I simply told them, "If he is mentally ill, I want him to get help. If he is of stable mind, I want him in jail. I don't want him to hurt anymore people. That's all I want. That's the only reason I am doing this."
They tried to convince me to take time off of work to testify in court, to fly across the country just to face this man and a judge and tell them what happened even though they had it written down a dozen different ways. I couldn't, I'd reached my limit.
“If you don’t go to court he'll go free.”
At this point I no longer cared, I wanted to move on. I lived on a different island now, I was safe. Though the thought of him doing it to someone else disgusted me and I hated myself for not being able to face it. The entire reason I had been doing this for months was so he couldn't hurt anyone.

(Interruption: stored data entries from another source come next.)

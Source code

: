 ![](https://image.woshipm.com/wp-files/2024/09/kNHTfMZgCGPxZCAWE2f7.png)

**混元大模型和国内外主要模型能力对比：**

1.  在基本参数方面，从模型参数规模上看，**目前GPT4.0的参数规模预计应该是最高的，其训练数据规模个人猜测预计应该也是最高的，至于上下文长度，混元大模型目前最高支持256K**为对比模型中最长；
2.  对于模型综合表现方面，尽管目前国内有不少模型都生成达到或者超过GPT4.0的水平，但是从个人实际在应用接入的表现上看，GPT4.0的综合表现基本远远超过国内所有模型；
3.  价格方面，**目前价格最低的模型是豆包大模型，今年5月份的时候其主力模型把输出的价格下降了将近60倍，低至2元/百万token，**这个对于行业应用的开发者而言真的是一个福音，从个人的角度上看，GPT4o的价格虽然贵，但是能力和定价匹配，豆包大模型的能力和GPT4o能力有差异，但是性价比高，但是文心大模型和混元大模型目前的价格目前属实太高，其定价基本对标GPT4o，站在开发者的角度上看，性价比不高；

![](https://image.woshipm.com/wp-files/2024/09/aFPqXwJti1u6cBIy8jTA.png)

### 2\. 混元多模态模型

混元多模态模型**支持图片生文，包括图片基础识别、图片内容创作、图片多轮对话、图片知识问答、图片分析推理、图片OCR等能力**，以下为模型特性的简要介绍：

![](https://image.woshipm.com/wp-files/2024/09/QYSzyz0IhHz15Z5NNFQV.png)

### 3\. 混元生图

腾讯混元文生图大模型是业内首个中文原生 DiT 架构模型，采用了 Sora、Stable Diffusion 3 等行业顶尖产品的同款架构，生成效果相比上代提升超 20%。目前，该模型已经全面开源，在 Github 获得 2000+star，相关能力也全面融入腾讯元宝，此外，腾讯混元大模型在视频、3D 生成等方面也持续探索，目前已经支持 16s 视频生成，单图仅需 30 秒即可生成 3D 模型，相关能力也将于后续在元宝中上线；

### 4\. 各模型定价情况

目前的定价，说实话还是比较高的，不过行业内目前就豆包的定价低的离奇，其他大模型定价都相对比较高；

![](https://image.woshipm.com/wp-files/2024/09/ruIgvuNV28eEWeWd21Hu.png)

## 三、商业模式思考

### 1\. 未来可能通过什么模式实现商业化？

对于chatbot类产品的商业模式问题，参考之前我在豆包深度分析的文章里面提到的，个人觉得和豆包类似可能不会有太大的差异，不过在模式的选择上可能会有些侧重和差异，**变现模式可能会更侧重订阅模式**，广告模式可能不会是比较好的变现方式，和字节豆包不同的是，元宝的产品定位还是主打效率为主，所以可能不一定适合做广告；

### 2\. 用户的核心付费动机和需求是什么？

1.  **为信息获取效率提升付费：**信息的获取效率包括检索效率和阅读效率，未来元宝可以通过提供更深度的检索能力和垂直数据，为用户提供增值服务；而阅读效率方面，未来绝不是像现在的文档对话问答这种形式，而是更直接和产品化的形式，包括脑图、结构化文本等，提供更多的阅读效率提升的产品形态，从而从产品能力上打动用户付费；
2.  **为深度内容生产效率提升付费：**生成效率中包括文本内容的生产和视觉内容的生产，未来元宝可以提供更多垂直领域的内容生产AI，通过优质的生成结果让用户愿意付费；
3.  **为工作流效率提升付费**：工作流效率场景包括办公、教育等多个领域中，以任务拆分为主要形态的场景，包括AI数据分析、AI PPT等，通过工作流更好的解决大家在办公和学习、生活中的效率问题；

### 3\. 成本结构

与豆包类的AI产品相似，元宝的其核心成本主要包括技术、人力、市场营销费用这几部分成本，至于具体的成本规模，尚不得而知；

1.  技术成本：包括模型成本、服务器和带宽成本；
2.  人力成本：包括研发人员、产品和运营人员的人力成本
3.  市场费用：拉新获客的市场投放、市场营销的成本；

Then, one day mid-August, I got an email. He was going to jail for two years, I didn't need to come to Yamaguchi. It was over. He'd finally confessed.
I cried again, for the last time, and was relieved in a way that made me realize I never really knew what relief was. I'd done it. I'd gotten him. He wasn't going to hurt anyone else for a while, hopefully ever, because for six months I dealt with it. I'm not the best with follow-through.
I share this story not to scare anyone. I don't want people to fear walking home at night in Japan. For the most part I don't. I have my problems still, whenever someone runs in my direction I freeze, that involuntary flinch that's hiding under my skin always. Middle-aged Japanese men make me uncomfortable when they look at me. I'm always thinking the worst with them and I feel guilty for making the blanket judgment.
But, I'm safe. He didn't even touch my skin. I had no marks from him, not even from where he grasped my arms so tightly, because I was wearing a jacket. I got off unscathed, unharmed physically. It could have been so much worse and I am so thankful every day I didn't drink more that night.
My story isn't a one-time fluke. It happens more than people realize in Japan, and I have shared my story with many friends only for them to tell me their own in return. They vary from stalking to stitches, but they're there. By sharing mine I don't feel brave or that I deserve some sort of praise for being so strong. Because lately I've not been. These things happen and I shouldn't have to feel shamed by sharing it, so I don’t. But I still feel like I need to share it, I need to broaden the audience who know my story outside of the friends I have shared it with. All too often I hear people brushing off Japan as "safe", almost blinding themselves with this notion that nothing bad can happen here, it's such a nice country. Every time I hear someone mention how safe Japan is compared to America or England or any other country I roll my eyes, I've been attacked here, I haven't been attacked in America. I'm biased.
Japan is still a country full of people, and people can sometimes do bad things. While it does have a low crime rate, it also has a mandatory shutter noise on all smartphones in the country due to perverts taking pictures up the skirts of girls and women.